Om het wat dichterbij huis te brengen, als je echt wilt testen of ik gelijk heb met mijn bewering daag ik je uit om een Statenvertaling uit 1951 erbij te pakken. De kans is vrij klein dat je zonder spreekwoordelijke kleerscheuren het einde van een hoofdstuk haalt. Ik doe het regelmatig, met de onvermijdelijke uitkomst dat ik een zin twee, soms drie keer moet lezen. In mijn geval is dat dan ook precies de bedoeling, het dwingt me om wat langer, beter nog, wat langzamer en aandachtiger te lezen met hopelijk het gevolg dat er wat meer blijft hangen.
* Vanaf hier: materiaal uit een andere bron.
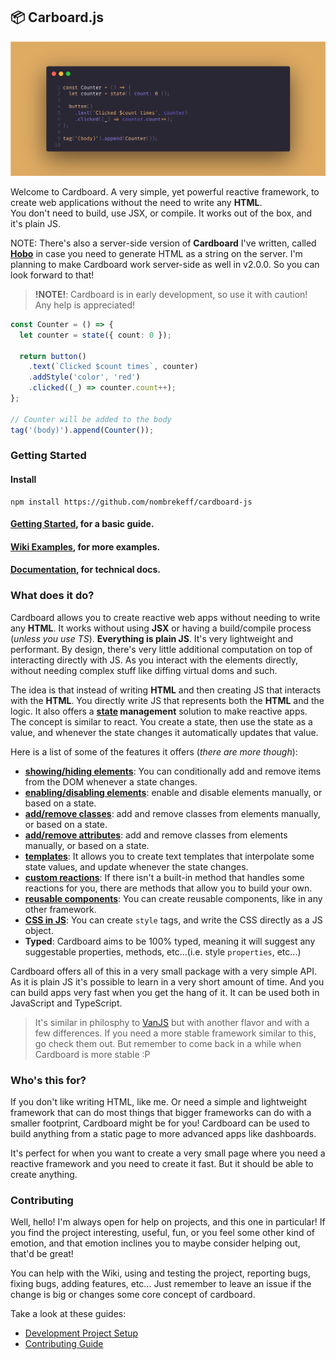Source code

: ## 📦 Carboard.js


![](./header-img.png)

Welcome to Cardboard. A very simple, yet powerful reactive framework, to create web applications without the need to write any **HTML**.  
You don't need to build, use JSX, or compile. It works out of the box, and it's plain JS. 

NOTE: There's also a server-side version of **Cardboard** I've written, called [**Hobo**](https://github.com/nombrekeff/hobo-js) in case you need to generate HTML as a string on the server. I'm planning to make Cardboard work server-side as well in v2.0.0. So you can look forward to that!

> **!NOTE!**: Cardboard is in early development, so use it with caution! Any help is appreciated!


```ts
const Counter = () => {
  let counter = state({ count: 0 });

  return button()
    .text(`Clicked $count times`, counter)
    .addStyle('color', 'red')
    .clicked((_) => counter.count++);
};

// Counter will be added to the body
tag('(body)').append(Counter());
```


### Getting Started
#### Install

```
npm install https://github.com/nombrekeff/cardboard-js
```

#### [Getting Started](https://github.com/nombrekeff/cardboard-js/wiki/Getting-Started), for a basic guide.
#### [Wiki Examples](https://github.com/nombrekeff/cardboard-js/wiki/Examples), for more examples.
#### [Documentation](https://nombrekeff.github.io/cardboard-js/), for technical docs.

### What does it do?

Cardboard allows you to create reactive web apps without needing to write any **HTML**. It works without using **JSX** or having a build/compile process (_unless you use TS_). **Everything is plain JS**. It's very lightweight and performant. By design, there's very little additional computation on top of interacting directly with JS. As you interact with the elements directly, without needing complex stuff like diffing virtual doms and such. 

The idea is that instead of writing **HTML** and then creating JS that interacts with the **HTML**. You directly write JS that represents both the **HTML** and the logic.
It also offers a **[state](#state) management** solution to make reactive apps. The concept is similar to react. You create a state, then use the state as a value, and whenever the state changes it automatically updates that value. 

Here is a list of some of the features it offers (_there are more though_):
* **[showing/hiding elements](#reacting)**: You can conditionally add and remove items from the DOM whenever a state changes.
* **[enabling/disabling elements](#reacting)**:  enable and disable elements manually, or based on a state.
* **[add/remove classes](#reacting)**:  add and remove classes from elements manually, or based on a state.
* **[add/remove attributes](#reacting)**:  add and remove classes from elements manually, or  based on a state.
* **[templates](#reacting)**: It allows you to create text templates that interpolate some state values, and update whenever the state changes.
* **[custom reactions](#reacting)**: If there isn't a built-in method that handles some reactions for you, there are methods that allow you to build your own.
* **[reusable components](#reusable-components)**: You can create reusable components, like in any other framework.
* **[CSS in JS](#css-in-js)**: You can create `style` tags, and write the CSS directly as a JS object.
* **Typed**: Cardboard aims to be 100% typed, meaning it will suggest any suggestable properties, methods, etc...(i.e. style `properties`, etc...)

Cardboard offers all of this in a very small package with a very simple API. As it is plain JS it's possible to learn in a very short amount of time. And you can build apps very fast when you get the hang of it. It can be used both in JavaScript and TypeScript.

> It's similar in philosphy to [VanJS](https://vanjs.org/) but with another flavor and with a few differences. 
> If you need a more stable framework similar to this, go check them out. But remember to come back in a while when Cardboard is more stable :P

### Who's this for?

If you don't like writing HTML, like me. Or need a simple and lightweight framework that can do most things that bigger frameworks can do with a smaller footprint, Cardboard might be for you!
Cardboard can be used to build anything from a static page to more advanced apps like dashboards.

It's perfect for when you want to create a very small page where you need a reactive framework and you need to create it fast. But it should be able to create anything.

### Contributing

Well, hello! I'm always open for help on projects, and this one in particular! If you find the project interesting, useful, fun, or you feel some other kind of emotion, and that emotion inclines you to maybe consider helping out, that'd be great! 

You can help with the Wiki, using and testing the project, reporting bugs, fixing bugs, adding features, etc... Just remember to leave an issue if the change is big or changes some core concept of cardboard.

Take a look at these guides:
* [Development Project Setup](https://github.com/nombrekeff/cardboard-js/wiki/Development-Guide)
* [Contributing Guide](https://github.com/nombrekeff/cardboard-js/wiki/Contributing-Guide)

<!-- TODO: CSS in JS -->

<!-- 
TODO: Add section comparing performance against other alternatives,  

* It's 170% faster than svelte
* It's ? faster than react
* It's ? faster than preact
* It's ? faster than angular
* It's ? faster than VanJS
* It scores 100% 100% 100% on lighthouse
-->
Hoe dan ook, mijn oorspronkelijke punt over taal blijft staan.
Ontstaan van woorden
Het mooie daarvan is dat je de eeuwenlange beweging van taal via een kruimelpad terug kan volgen. Met een moeilijk woord noemen we dat etymologie. Hoe dat woord tot stand komt moet je zelf maar een keer opzoeken, maar het betekent zoiets als; de basis van woorden.
Gerrit legde ons uit wat de term gezel betekent in het schildersvak. Vooral goed voor de kantoormensen onder ons om dat woord eens te horen, het komt nooit echt ter sprake bij de waterkoeler. Ook bij mij ging er dus op dat moment een lampje aan. Wat een interessant woord: gezel. “Welke woorden kennen we nog meer met gezel? Waar zou het woord vandaan komen? Wat zou het oorspronkelijk betekenen?
Rond de middeleeuwen popt het woord gezel op onder de gilden
Kameraad
Even Googlen (ook zo’n mooi woord) en je komt de oud-Duitse oorsprong van het woord gezel tegen. Waarvan de vertaling zoiets als zaal, woonruimte of gezamenlijke verblijfsplaats betekent. De theorie is dus dat een gezel iemand was met wie je in één huis verbleef, een soort huisgenoten. Of, zoals koningen vroeger hadden, een raad van adviseurs die vaak het grootste deel van de dag in een raadszaal doorbrachten. Kijk in dat licht ook nog maar eens aandachtig naar het woord kameraad. Dat terzijde.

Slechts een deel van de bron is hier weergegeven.